Retroperitoneal Fibrosis (RPF) is another significant manifestation, where a mass of fibrous tissue forms in the retroperitoneum, the area at the back of the abdomen behind the lining of the abdominal cavity. This mass can compress vital structures, most notably the ureters, which carry urine from the kidneys to the bladder. Ureter compression obstructs urine flow, leading to hydronephrosis, a dangerous swelling of the kidneys.

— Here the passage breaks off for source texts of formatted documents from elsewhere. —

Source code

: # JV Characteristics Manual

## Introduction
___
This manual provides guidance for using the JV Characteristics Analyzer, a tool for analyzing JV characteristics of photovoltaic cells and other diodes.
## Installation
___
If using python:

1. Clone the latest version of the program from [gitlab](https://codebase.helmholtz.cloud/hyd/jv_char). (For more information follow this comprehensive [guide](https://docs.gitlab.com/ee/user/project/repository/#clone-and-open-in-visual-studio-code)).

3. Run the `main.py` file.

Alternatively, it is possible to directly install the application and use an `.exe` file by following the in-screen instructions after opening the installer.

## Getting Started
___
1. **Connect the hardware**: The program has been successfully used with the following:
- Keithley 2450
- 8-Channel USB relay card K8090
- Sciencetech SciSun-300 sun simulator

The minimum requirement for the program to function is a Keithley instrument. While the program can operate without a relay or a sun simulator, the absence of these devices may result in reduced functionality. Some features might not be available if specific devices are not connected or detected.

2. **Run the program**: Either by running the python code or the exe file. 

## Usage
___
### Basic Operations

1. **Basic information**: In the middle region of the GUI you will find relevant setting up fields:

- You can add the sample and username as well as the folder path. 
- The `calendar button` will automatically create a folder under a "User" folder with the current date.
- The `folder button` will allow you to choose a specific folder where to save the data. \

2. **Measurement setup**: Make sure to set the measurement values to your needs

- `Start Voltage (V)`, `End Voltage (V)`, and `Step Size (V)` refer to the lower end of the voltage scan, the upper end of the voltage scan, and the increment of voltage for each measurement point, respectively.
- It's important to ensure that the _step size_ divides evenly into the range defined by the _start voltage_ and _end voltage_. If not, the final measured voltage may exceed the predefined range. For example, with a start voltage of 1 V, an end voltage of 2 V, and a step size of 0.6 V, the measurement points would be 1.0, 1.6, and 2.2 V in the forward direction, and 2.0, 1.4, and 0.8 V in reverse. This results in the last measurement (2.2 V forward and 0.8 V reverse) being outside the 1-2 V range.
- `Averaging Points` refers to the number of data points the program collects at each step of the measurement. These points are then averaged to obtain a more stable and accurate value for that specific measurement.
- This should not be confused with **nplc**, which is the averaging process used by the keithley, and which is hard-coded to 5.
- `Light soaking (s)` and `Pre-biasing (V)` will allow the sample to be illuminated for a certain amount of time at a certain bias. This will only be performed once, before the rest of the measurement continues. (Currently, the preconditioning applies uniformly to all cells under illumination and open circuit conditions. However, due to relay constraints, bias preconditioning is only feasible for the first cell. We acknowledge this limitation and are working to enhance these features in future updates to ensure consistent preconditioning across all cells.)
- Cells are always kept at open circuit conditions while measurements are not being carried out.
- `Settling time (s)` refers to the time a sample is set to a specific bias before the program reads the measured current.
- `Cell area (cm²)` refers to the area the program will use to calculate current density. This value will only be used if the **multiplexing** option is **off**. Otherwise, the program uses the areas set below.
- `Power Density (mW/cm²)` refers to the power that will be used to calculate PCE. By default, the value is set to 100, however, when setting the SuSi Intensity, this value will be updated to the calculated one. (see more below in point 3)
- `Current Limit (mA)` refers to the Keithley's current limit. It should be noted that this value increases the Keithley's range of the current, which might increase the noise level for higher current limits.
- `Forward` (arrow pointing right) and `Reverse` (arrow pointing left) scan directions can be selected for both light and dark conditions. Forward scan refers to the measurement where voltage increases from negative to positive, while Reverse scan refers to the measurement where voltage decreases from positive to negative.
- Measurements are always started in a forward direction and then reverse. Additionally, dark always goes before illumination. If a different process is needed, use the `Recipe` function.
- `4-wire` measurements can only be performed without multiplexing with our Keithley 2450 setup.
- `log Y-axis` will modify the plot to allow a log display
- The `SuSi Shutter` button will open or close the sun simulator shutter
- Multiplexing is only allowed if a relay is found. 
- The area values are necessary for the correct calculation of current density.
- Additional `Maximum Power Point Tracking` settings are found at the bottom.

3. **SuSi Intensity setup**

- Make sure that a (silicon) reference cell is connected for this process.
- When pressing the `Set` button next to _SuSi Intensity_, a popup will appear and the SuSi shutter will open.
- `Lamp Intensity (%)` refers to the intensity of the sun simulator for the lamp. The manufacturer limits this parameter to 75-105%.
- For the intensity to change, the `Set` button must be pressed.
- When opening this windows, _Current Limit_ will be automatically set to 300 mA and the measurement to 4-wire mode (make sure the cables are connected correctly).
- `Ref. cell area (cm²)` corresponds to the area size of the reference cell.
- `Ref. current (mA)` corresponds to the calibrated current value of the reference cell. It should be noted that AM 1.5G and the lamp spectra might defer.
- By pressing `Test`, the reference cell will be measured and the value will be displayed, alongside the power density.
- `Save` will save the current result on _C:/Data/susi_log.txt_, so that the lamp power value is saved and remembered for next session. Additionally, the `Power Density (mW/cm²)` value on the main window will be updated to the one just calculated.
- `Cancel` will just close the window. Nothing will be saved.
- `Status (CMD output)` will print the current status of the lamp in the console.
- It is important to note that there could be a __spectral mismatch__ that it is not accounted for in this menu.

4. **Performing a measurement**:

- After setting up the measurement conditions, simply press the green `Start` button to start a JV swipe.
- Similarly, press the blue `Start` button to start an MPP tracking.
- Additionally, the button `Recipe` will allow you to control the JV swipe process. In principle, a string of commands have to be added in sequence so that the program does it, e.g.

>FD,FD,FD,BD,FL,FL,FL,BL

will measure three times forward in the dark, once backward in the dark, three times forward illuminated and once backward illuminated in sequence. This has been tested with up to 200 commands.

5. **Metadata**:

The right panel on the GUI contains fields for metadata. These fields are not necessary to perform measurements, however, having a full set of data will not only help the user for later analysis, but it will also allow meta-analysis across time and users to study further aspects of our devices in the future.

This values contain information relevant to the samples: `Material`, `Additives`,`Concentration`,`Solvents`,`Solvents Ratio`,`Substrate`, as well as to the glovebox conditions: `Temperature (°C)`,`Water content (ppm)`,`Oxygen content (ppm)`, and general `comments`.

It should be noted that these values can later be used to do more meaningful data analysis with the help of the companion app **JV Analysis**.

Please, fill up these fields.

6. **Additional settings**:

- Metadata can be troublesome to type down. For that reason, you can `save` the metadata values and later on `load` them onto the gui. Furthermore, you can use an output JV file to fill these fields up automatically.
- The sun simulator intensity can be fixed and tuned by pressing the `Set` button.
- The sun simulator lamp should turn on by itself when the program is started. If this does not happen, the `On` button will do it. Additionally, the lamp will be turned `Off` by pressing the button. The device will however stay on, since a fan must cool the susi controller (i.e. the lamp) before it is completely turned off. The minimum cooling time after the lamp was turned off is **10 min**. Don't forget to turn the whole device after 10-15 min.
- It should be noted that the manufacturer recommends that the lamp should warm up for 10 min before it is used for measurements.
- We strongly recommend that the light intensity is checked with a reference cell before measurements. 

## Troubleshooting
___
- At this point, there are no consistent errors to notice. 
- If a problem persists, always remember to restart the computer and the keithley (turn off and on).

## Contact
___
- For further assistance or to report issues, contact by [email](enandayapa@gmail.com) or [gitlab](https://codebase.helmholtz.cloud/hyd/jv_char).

Steps for Diagnosis and Treatment

Diagnosing IgG4-RD requires a multi-pronged approach, as an elevated IgG4 blood level alone is not definitive, and many patients have normal serum levels. The process begins with a medical evaluation combining clinical symptoms, such as unexplained organ masses or painless swelling, with advanced imaging studies. CT or MRI scans can reveal characteristic findings, such as diffuse enlargement of the pancreas or fibrotic masses in the retroperitoneum.

The most reliable confirmation is a tissue biopsy from the affected organ, allowing doctors to look for characteristic microscopic features. A pathologist examines the tissue for dense lymphoplasmacytic infiltration, storiform fibrosis, and an increased ratio of IgG4-positive plasma cells. This histopathological evidence is crucial to distinguish IgG4-RD from conditions it mimics, such as infection, malignancy, or other autoimmune diseases.

Once confirmed, the primary treatment is typically systemic glucocorticoids, or steroids. High-dose glucocorticoids rapidly induce remission by reducing systemic inflammation, often leading to a quick improvement in symptoms and a reduction in organ mass size.

Following the initial induction phase, the steroid dose is gradually tapered to a lower maintenance dose to prevent relapse. For patients who cannot tolerate long-term steroids or whose disease relapses, second-line therapies are employed. These treatments often involve B-cell depletion agents, such as the monoclonal antibody rituximab, which targets the B-cells responsible for producing pathogenic antibodies.